-- About this task --
Transcribe word for word the lines below from the line with "taşşaksızlık nedeniyle yaşadığı" through the line with "Karakterimiz, kendi sınırlarını", ends included.

[Dataset entries]
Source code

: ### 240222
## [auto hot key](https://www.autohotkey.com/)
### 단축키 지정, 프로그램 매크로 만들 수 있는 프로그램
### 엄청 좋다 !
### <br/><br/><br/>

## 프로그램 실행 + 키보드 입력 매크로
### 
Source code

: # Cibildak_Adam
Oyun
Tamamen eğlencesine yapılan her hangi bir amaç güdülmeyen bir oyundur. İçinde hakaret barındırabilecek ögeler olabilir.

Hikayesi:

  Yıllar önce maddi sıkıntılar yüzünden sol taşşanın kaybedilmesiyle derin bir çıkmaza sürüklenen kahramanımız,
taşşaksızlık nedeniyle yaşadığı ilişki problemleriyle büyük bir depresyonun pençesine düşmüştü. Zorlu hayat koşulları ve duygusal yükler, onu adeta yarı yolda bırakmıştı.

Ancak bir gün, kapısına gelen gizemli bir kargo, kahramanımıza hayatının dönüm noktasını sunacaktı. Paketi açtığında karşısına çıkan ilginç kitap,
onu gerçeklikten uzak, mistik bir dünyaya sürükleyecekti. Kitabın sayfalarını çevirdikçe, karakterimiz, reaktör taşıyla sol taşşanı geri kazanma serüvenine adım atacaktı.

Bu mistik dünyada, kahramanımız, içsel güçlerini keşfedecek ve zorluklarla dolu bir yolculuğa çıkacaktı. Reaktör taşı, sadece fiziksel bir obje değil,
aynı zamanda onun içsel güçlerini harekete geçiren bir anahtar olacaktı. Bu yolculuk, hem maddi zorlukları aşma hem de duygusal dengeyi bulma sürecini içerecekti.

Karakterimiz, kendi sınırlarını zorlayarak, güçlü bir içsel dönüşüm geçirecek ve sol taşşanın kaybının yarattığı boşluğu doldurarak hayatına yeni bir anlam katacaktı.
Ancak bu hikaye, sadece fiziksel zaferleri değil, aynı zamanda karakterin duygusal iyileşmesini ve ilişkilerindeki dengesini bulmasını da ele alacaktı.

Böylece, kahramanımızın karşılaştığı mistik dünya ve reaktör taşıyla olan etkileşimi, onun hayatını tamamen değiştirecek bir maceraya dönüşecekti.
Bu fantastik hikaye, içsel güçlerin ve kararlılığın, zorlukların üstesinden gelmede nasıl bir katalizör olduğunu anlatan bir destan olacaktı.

-- Completed task --
taşşaksızlık nedeniyle yaşadığı ilişki problemleriyle büyük bir depresyonun pençesine düşmüştü. Zorlu hayat koşulları ve duygusal yükler, onu adeta yarı yolda bırakmıştı.

Ancak bir gün, kapısına gelen gizemli bir kargo, kahramanımıza hayatının dönüm noktasını sunacaktı. Paketi açtığında karşısına çıkan ilginç kitap,
onu gerçeklikten uzak, mistik bir dünyaya sürükleyecekti. Kitabın sayfalarını çevirdikçe, karakterimiz, reaktör taşıyla sol taşşanı geri kazanma serüvenine adım atacaktı.

Bu mistik dünyada, kahramanımız, içsel güçlerini keşfedecek ve zorluklarla dolu bir yolculuğa çıkacaktı. Reaktör taşı, sadece fiziksel bir obje değil,
aynı zamanda onun içsel güçlerini harekete geçiren bir anahtar olacaktı. Bu yolculuk, hem maddi zorlukları aşma hem de duygusal dengeyi bulma sürecini içerecekti.

Karakterimiz, kendi sınırlarını zorlayarak, güçlü bir içsel dönüşüm geçirecek ve sol taşşanın kaybının yarattığı boşluğu doldurarak hayatına yeni bir anlam katacaktı.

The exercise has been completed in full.